Work item: The lines to extract run from the first line of the entries through the line that contains "## Identify and update packages"; reproduce exactly those lines and no others.

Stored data
-- Opening Marker --
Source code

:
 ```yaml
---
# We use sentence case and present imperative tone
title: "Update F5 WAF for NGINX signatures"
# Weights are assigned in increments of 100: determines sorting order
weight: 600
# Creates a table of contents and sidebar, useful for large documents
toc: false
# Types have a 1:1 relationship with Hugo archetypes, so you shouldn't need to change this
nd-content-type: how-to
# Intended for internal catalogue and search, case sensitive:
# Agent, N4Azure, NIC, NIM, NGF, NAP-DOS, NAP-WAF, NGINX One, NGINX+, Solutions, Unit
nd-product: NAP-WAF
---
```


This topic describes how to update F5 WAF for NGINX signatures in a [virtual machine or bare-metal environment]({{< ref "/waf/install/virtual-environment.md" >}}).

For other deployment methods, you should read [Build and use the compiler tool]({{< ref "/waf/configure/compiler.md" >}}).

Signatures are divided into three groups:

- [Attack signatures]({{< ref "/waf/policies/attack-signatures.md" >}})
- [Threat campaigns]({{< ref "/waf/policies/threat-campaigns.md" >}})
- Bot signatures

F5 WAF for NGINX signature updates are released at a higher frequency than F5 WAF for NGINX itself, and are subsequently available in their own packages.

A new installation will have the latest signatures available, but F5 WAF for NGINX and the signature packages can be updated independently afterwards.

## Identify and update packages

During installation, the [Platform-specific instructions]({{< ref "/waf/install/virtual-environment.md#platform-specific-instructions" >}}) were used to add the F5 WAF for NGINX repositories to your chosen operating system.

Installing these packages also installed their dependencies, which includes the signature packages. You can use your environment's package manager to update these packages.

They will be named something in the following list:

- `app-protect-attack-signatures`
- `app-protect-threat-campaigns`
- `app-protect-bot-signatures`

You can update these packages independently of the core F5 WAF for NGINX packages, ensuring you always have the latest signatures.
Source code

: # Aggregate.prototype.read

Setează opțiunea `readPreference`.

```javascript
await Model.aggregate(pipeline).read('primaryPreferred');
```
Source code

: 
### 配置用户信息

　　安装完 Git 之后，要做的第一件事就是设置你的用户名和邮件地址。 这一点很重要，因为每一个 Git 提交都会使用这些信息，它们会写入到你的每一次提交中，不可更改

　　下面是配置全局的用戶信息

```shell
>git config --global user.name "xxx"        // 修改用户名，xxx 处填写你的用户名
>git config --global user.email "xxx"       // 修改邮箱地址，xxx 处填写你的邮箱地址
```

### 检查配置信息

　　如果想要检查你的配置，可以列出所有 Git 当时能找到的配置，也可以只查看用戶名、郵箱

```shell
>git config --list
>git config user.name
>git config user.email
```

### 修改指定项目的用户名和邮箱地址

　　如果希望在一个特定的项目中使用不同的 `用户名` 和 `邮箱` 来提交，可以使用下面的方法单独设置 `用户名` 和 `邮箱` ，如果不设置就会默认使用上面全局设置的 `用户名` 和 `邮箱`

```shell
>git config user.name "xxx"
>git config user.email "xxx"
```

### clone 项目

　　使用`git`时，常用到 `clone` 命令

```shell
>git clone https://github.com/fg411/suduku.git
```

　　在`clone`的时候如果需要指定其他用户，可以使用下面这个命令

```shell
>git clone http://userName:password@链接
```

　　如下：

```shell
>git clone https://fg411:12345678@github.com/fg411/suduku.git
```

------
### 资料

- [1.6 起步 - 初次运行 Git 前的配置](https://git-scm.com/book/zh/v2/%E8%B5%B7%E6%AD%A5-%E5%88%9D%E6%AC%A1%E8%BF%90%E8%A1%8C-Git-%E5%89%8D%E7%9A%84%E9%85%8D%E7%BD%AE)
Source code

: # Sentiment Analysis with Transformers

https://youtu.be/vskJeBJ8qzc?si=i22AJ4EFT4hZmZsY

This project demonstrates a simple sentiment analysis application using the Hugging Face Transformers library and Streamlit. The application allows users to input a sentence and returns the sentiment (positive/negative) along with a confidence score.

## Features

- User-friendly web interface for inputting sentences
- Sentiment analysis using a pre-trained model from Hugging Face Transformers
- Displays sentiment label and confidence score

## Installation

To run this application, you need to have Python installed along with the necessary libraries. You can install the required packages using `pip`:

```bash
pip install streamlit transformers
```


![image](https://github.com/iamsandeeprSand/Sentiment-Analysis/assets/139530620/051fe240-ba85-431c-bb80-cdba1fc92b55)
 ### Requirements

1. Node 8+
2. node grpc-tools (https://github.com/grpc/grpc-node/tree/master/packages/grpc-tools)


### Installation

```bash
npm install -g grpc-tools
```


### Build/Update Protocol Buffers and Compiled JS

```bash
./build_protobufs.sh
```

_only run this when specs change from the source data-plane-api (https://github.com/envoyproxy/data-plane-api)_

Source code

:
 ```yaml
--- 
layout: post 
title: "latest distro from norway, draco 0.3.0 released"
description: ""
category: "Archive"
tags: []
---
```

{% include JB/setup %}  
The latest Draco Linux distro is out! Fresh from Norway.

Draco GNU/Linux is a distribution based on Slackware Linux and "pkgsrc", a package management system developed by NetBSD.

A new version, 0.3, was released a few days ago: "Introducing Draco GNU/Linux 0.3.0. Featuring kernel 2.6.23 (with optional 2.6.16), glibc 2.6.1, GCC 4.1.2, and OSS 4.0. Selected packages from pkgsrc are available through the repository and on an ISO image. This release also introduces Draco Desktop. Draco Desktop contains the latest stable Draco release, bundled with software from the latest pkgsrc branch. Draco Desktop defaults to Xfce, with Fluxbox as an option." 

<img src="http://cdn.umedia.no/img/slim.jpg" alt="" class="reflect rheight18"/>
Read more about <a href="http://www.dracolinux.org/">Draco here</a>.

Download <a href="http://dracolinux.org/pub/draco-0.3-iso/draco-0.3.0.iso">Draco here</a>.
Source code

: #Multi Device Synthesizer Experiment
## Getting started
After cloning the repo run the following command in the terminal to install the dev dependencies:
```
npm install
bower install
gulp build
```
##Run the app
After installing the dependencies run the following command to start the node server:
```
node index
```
-- Closing Marker --
Answer box:
Source code

:
 ```yaml
---
# We use sentence case and present imperative tone
title: "Update F5 WAF for NGINX signatures"
# Weights are assigned in increments of 100: determines sorting order
weight: 600
# Creates a table of contents and sidebar, useful for large documents
toc: false
# Types have a 1:1 relationship with Hugo archetypes, so you shouldn't need to change this
nd-content-type: how-to
# Intended for internal catalogue and search, case sensitive:
# Agent, N4Azure, NIC, NIM, NGF, NAP-DOS, NAP-WAF, NGINX One, NGINX+, Solutions, Unit
nd-product: NAP-WAF
---
```


This topic describes how to update F5 WAF for NGINX signatures in a [virtual machine or bare-metal environment]({{< ref "/waf/install/virtual-environment.md" >}}).

For other deployment methods, you should read [Build and use the compiler tool]({{< ref "/waf/configure/compiler.md" >}}).

Signatures are divided into three groups:

- [Attack signatures]({{< ref "/waf/policies/attack-signatures.md" >}})
- [Threat campaigns]({{< ref "/waf/policies/threat-campaigns.md" >}})
- Bot signatures

F5 WAF for NGINX signature updates are released at a higher frequency than F5 WAF for NGINX itself, and are subsequently available in their own packages.

A new installation will have the latest signatures available, but F5 WAF for NGINX and the signature packages can be updated independently afterwards.

## Identify and update packages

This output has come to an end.